Too many small businesses have shuttered their doors because the owners needed to procure their own insurance by becoming employed elsewhere. In some instances, this has meant the loss of multi-generational family businesses originally started by immigrants who were emboldened by the American dream. Families have also been destroyed by our country’s inadequate healthcare system. Harvard researchers concluded that 62% of all personal bankruptcies are caused by medical expenses, and 78% of those filers had insurance at the onset of their health problems.

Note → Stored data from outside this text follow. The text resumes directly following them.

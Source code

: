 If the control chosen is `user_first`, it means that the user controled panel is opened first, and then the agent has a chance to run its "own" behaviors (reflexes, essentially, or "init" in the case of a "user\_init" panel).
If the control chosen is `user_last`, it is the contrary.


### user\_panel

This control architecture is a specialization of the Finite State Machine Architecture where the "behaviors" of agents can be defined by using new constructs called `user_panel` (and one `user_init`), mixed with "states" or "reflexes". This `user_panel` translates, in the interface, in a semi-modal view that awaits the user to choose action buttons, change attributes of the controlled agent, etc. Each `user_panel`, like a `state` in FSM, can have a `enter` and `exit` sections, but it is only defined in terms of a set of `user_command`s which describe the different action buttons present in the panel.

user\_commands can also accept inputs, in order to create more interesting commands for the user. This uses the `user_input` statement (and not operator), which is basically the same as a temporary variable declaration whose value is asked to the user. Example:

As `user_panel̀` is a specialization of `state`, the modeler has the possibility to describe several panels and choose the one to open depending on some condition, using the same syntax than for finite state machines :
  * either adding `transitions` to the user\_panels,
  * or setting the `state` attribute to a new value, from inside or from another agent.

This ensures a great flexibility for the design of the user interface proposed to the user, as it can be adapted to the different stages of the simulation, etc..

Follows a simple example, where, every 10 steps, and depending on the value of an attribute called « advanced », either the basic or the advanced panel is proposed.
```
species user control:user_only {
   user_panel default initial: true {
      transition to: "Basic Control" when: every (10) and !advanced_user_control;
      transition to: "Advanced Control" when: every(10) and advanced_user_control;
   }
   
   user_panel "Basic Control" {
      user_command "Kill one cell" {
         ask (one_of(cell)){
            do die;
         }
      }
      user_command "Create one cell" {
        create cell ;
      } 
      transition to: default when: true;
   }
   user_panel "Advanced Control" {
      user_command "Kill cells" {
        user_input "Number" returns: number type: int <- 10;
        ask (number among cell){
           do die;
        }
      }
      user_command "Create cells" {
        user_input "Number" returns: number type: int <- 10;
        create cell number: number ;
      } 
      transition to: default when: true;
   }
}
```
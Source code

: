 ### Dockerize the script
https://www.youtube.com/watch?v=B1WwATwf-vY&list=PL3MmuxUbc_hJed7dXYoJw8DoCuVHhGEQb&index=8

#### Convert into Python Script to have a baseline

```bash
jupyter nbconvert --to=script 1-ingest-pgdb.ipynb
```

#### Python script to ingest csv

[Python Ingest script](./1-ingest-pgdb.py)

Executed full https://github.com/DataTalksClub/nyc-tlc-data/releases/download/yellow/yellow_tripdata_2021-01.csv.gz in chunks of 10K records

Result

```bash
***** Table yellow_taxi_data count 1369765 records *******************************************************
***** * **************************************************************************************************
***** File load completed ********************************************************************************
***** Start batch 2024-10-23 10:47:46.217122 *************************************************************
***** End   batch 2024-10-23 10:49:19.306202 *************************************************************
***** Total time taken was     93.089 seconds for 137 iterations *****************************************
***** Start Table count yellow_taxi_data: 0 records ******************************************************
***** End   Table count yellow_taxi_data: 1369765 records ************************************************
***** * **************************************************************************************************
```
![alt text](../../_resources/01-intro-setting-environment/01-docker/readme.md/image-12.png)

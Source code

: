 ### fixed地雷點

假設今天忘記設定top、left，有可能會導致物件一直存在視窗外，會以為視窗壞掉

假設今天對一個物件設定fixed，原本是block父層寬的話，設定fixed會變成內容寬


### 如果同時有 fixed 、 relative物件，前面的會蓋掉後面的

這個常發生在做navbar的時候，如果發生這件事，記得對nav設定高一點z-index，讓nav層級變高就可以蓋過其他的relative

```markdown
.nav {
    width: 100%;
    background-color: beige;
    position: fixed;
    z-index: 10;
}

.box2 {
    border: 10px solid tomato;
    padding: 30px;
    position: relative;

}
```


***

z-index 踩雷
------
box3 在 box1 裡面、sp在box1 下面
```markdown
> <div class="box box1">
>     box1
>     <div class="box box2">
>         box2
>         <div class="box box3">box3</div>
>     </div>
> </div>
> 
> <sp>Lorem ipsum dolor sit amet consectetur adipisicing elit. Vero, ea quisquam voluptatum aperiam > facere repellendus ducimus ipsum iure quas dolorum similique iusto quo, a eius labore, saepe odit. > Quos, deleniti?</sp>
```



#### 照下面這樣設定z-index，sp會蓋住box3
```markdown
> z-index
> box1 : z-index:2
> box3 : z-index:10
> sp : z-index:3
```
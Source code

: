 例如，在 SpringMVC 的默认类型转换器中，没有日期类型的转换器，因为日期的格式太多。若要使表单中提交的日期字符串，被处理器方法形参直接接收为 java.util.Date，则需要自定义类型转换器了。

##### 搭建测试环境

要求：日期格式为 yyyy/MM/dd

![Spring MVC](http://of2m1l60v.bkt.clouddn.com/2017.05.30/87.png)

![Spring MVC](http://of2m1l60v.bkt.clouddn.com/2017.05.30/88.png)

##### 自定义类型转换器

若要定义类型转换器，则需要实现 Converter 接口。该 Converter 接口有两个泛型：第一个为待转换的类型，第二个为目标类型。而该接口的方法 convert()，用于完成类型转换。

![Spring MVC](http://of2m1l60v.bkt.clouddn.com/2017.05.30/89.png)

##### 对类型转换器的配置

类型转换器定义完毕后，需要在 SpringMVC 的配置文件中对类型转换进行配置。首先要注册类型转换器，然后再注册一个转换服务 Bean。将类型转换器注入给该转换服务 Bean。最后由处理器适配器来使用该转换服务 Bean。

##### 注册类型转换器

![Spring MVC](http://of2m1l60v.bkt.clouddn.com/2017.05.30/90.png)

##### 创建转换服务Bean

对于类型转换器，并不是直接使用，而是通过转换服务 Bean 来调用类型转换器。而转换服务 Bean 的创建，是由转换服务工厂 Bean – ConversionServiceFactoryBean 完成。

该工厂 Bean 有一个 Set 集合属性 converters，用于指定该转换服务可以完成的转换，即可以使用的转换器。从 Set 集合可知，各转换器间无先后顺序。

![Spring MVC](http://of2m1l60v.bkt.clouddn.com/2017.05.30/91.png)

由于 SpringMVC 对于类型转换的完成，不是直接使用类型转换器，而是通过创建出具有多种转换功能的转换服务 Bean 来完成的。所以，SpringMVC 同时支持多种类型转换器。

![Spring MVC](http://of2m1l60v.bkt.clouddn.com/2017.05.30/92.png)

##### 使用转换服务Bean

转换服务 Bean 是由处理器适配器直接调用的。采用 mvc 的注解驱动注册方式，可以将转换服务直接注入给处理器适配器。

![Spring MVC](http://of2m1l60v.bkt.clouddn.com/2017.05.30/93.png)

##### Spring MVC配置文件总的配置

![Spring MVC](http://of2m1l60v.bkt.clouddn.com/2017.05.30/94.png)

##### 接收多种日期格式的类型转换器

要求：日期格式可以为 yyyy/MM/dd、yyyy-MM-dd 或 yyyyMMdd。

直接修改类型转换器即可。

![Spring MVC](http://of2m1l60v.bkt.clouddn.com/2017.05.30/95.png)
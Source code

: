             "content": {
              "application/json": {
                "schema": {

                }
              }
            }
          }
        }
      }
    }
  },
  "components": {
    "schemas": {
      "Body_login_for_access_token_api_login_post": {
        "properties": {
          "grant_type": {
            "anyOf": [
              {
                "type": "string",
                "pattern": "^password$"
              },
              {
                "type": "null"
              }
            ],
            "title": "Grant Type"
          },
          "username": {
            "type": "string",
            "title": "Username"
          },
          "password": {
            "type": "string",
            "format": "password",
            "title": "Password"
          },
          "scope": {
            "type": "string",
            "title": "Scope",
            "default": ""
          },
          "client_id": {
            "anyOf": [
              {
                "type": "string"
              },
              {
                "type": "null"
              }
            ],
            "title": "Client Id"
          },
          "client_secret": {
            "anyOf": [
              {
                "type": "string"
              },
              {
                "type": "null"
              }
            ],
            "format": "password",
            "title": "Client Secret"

In 2010, it was reported that up to 16,500 new IRS personnel will be needed to enforce the new healthcare reform scheme. In March of 2012, the IRS announced that it will spend $303 million building a system to oversee "Obamacare". We must ask ourselves: Would we prefer a nation of insurance companies and IRS agents, or a nation of doctors and entrepreneurs and employees who are more satisfied with the nature of their jobs? With some level of publicly funded healthcare, existing entitlement programs could be rendered redundant, and a more ideal balance of the public sector and private sector could be achieved. The purpose of government is not to directly employ people on unnecessary public works projects, as President Obama has done. Nor is the purpose of government to shrink itself to a size at which it can provide nothing of value.

The purpose of government is to strike the optimal balance by which citizens are granted life, liberty, and the pursuit of happiness. The Tea Party has been committed and astute when it comes to holding this administration accountable to budgetary realities, but government is also accountable to the needs of its people. We must ensure that spending is reduced, reformed, and reprioritized in the way that best serves the people. The issue of healthcare in particular is a moral imperative, with the Vatican urging member States to strive for equal healthcare access for all citizens, and Archbishop Zygmunt Zimowski emphasizing the need for “real distributive justice which, on the basis of objective needs, guarantees adequate care to all”. McCain’s healthcare reform plan showed significant promise, and publicly funded healthcare could do a lot for everyone. Yet curiously, the Supreme Court is about to rule upon the merits of a plan that is fundamentally bipartisan, being as it was originally based on "Romneycare" and the GOP's own ideas from the 90s. Despite this, surveys indicate that the healthcare reform law widely lacks broad public support. This epitomizes the present political dysfunction.

When the Democrats argue that we must raise revenue through taxes and the Republicans argue that we must cut spending, we forget about the actual dilemma: what is it that we want government to cooperatively do so that we may independently thrive, and what can it do within feasible budgetary means? We must evaluate each issue on a case by case basis instead of lazily resorting to partisan packaging for ideological answers that aren’t even internally congruous. Amidst all of D.C.’s superficial rhetoric, substance is lost, fervor replaces nuance, and divisiveness takes preeminence over our commonalities.

"We The People" all want a nation in which a vote has more political power than a dollar. We want the world to know the benefits of freedom, and we want to retain our freedoms here at home. But if we don’t disregard partisanship, we will continue down a destructive path. Our function will be to serve the national debt of a government that seeks to resolve the struggles between partisan platforms instead of the day-to-day struggles of citizens. As an independent activist, I believe that we should all work together, but I’m not bipartisan. I’m nonpartisan. Two parties directly or indirectly arriving upon an ineffective solution is not innately good simply because both parties were complicit. Sensible, effective, non-partisan solutions are much more preferable. If those solutions are enacted through bipartisan means, so be it. Ultimately, political parties don’t matter. People do.